**What the task asks**
Go through the data and report each line that holds the string "their".

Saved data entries
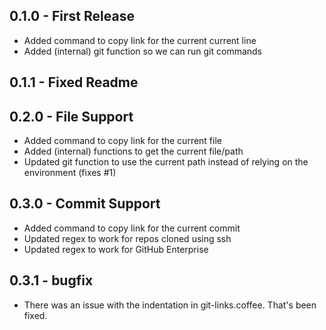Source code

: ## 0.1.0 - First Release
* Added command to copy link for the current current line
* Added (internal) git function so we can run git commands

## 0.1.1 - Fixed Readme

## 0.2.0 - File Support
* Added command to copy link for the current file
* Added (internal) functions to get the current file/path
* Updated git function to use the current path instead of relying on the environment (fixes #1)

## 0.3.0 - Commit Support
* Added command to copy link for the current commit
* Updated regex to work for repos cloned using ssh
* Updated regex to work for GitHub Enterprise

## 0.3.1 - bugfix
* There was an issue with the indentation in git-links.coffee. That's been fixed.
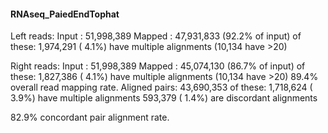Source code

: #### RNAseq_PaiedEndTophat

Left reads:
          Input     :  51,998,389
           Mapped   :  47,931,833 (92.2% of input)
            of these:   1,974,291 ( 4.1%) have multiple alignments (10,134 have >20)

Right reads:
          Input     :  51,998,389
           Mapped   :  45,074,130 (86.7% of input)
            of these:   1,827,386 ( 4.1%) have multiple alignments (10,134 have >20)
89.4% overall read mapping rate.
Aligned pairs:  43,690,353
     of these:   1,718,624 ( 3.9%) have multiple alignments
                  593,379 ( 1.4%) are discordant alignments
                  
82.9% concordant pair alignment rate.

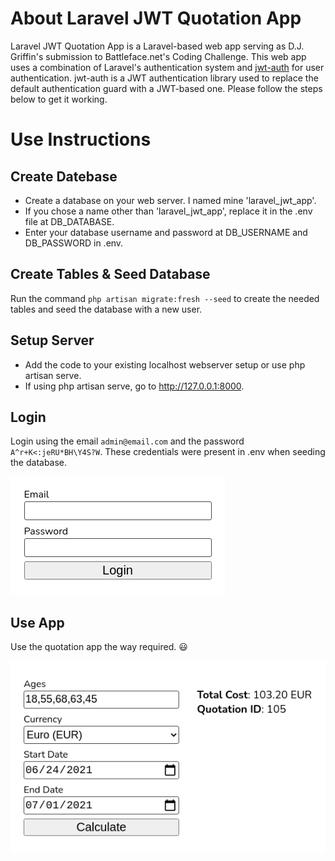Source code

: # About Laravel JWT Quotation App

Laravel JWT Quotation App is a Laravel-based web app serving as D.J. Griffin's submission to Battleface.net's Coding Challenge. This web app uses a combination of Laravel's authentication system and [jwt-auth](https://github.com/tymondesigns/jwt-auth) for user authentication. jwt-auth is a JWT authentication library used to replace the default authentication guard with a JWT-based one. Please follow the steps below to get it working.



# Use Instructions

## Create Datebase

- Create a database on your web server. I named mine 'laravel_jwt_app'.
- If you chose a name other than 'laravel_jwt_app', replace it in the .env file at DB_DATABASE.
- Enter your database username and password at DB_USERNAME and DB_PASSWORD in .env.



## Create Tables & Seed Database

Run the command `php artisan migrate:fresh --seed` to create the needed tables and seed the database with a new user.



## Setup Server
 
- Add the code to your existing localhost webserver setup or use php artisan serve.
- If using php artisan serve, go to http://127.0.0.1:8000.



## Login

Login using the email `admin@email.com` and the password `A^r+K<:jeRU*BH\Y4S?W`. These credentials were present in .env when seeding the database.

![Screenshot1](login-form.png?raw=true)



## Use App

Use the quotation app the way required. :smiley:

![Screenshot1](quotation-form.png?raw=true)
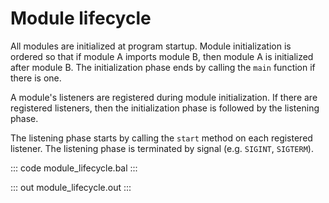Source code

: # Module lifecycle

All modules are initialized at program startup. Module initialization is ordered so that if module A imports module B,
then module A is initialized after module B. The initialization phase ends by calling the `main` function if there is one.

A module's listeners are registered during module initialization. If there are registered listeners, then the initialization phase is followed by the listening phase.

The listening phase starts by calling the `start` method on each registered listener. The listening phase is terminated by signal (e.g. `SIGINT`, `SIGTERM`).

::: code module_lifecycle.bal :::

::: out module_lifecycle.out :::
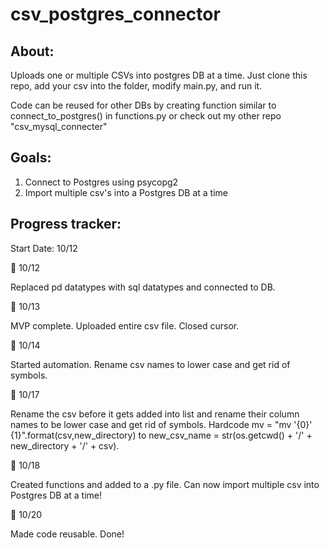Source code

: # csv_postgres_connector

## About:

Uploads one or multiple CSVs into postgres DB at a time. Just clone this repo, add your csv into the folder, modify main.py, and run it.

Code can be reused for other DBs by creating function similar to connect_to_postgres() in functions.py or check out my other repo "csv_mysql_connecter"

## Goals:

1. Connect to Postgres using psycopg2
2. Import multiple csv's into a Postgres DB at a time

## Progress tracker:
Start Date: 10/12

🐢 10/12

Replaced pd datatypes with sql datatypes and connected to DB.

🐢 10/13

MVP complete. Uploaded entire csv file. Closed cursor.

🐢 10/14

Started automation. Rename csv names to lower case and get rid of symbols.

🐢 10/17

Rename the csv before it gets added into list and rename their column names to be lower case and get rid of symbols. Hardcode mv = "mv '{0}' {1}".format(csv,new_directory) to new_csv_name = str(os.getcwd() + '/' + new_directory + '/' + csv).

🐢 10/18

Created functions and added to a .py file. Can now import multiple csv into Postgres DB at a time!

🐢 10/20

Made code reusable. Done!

==

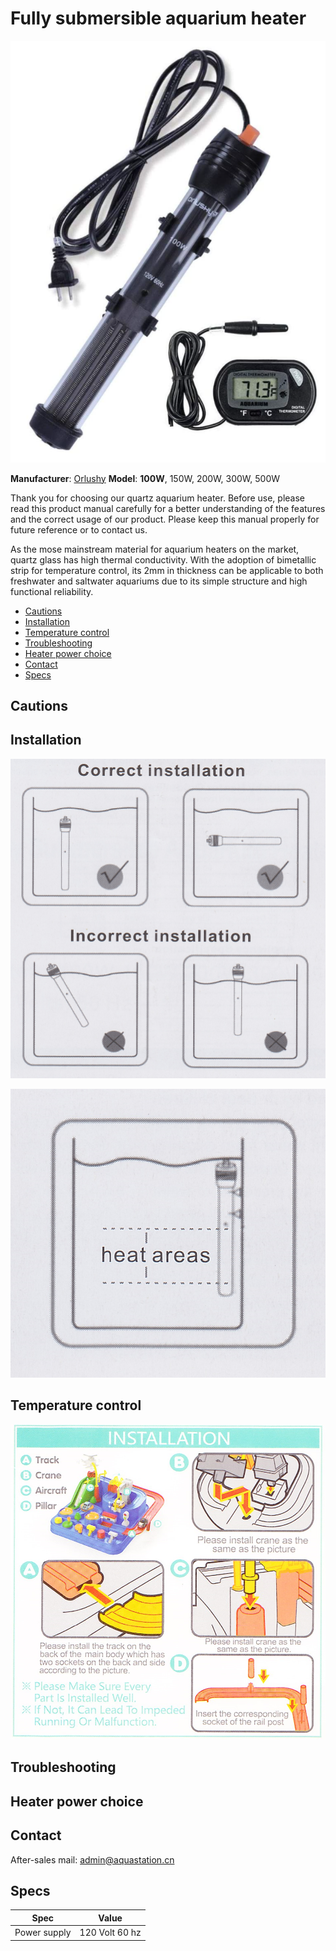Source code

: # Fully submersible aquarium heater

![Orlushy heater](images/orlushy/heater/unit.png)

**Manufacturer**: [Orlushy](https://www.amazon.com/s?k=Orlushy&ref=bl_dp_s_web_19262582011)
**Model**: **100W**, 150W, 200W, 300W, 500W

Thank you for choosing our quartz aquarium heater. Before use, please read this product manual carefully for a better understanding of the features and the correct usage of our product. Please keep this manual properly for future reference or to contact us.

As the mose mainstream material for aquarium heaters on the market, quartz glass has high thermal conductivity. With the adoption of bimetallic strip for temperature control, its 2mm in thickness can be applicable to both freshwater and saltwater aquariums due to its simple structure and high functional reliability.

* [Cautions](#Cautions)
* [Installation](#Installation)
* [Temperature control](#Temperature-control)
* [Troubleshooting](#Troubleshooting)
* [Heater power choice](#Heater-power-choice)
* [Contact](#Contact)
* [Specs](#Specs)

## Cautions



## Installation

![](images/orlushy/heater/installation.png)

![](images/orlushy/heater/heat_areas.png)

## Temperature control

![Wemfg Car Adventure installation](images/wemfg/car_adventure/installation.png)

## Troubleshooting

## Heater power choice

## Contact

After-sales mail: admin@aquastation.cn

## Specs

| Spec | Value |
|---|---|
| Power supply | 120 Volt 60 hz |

==

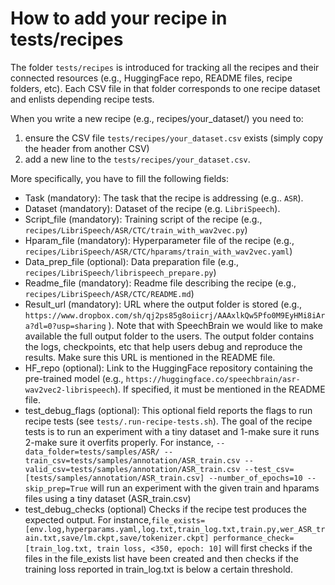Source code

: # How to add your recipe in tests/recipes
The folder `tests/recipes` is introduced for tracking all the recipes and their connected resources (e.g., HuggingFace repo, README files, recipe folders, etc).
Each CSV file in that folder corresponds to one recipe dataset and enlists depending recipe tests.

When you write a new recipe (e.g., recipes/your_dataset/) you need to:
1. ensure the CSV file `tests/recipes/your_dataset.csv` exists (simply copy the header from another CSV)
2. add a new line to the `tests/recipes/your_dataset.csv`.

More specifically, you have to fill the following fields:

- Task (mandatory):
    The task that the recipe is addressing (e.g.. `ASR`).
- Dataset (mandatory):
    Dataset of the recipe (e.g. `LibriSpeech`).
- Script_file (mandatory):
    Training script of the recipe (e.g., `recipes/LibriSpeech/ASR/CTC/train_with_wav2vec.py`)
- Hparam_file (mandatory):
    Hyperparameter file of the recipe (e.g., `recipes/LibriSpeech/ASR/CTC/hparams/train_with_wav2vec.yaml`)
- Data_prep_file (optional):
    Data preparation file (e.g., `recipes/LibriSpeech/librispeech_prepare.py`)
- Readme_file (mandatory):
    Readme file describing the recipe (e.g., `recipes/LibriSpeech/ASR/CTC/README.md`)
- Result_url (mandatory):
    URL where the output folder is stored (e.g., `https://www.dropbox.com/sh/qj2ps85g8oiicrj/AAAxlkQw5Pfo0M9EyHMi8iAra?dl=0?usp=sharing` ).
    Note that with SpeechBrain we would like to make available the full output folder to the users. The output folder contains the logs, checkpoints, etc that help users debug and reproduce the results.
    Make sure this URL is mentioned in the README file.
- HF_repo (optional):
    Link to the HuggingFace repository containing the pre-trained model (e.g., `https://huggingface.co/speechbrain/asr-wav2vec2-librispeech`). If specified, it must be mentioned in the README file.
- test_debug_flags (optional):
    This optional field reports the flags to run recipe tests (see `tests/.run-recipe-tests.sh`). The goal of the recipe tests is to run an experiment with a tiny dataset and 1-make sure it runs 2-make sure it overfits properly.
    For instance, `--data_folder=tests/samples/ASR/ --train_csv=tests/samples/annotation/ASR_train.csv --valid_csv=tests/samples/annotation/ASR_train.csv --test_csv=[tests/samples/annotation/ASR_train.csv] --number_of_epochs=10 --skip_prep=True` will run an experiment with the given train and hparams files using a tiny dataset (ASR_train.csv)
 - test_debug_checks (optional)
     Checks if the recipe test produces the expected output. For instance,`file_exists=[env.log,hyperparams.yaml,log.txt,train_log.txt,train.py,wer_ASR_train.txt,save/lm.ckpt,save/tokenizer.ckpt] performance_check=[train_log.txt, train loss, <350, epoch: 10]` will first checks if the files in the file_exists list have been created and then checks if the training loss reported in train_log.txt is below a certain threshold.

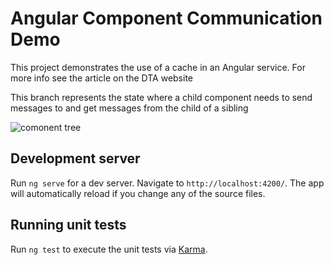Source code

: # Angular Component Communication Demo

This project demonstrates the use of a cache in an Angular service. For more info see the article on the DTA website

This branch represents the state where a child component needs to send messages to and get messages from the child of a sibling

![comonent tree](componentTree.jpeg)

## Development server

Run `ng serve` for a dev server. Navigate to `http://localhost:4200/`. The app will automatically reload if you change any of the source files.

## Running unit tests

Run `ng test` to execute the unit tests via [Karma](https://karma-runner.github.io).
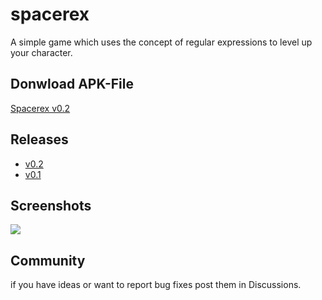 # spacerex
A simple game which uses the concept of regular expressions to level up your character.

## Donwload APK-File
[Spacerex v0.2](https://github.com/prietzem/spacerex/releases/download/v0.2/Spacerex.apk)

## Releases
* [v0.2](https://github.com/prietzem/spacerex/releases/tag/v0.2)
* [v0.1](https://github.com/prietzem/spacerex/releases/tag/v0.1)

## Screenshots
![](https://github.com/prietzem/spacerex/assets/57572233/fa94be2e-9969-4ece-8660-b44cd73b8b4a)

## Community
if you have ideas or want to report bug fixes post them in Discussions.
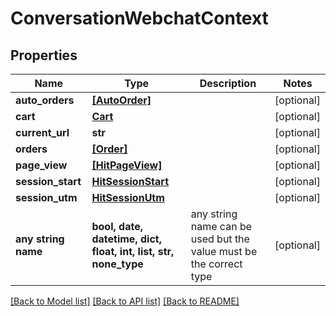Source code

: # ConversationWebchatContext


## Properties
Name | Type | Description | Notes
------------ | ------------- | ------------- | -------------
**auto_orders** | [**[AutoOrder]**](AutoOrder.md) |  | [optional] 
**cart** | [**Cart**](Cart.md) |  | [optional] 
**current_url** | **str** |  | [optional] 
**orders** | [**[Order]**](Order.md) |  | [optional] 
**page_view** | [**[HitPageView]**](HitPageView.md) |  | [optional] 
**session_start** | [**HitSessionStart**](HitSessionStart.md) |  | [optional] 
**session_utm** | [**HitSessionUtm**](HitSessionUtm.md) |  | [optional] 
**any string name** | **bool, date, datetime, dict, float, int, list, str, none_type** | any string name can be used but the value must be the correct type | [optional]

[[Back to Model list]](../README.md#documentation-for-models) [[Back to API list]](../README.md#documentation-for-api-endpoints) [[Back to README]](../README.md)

**Exercise answer**
Rename the csv before it gets added into list and rename their column names to be lower case and get rid of symbols. Hardcode mv = "mv '{0}' {1}".format(csv,new_directory) to new_csv_name = str(os.getcwd() + '/' + new_directory + '/' + csv).
The folder `tests/recipes` is introduced for tracking all the recipes and their connected resources (e.g., HuggingFace repo, README files, recipe folders, etc).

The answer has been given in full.